Could you filter the material and copy every line where the word "environment" occurs?

Start of Data supplied

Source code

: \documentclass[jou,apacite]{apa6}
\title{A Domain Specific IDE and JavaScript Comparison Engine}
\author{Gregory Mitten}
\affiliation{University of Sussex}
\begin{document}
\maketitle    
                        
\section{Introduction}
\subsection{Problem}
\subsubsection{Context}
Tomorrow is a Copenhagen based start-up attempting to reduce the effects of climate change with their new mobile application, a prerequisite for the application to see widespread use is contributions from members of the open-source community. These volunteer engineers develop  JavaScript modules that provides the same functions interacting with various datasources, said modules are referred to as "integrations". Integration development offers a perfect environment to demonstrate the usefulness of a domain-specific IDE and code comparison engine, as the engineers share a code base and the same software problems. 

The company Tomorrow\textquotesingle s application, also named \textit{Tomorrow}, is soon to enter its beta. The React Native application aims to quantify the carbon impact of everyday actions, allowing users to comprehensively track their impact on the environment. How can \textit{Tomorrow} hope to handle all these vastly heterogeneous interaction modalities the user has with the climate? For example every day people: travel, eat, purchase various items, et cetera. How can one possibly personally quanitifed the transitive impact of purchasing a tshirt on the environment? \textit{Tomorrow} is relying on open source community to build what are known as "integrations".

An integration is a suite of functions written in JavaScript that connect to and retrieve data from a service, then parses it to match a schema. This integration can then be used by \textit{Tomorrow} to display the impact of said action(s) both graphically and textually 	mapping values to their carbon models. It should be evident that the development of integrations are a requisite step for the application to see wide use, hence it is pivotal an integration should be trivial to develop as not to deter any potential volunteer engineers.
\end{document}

End of Data supplied

* **Task response**
Tomorrow is a Copenhagen based start-up attempting to reduce the effects of climate change with their new mobile application, a prerequisite for the application to see widespread use is contributions from members of the open-source community. These volunteer engineers develop  JavaScript modules that provides the same functions interacting with various datasources, said modules are referred to as "integrations". Integration development offers a perfect environment to demonstrate the usefulness of a domain-specific IDE and code comparison engine, as the engineers share a code base and the same software problems. 
The company Tomorrow\textquotesingle s application, also named \textit{Tomorrow}, is soon to enter its beta. The React Native application aims to quantify the carbon impact of everyday actions, allowing users to comprehensively track their impact on the environment. How can \textit{Tomorrow} hope to handle all these vastly heterogeneous interaction modalities the user has with the climate? For example every day people: travel, eat, purchase various items, et cetera. How can one possibly personally quanitifed the transitive impact of purchasing a tshirt on the environment? \textit{Tomorrow} is relying on open source community to build what are known as "integrations".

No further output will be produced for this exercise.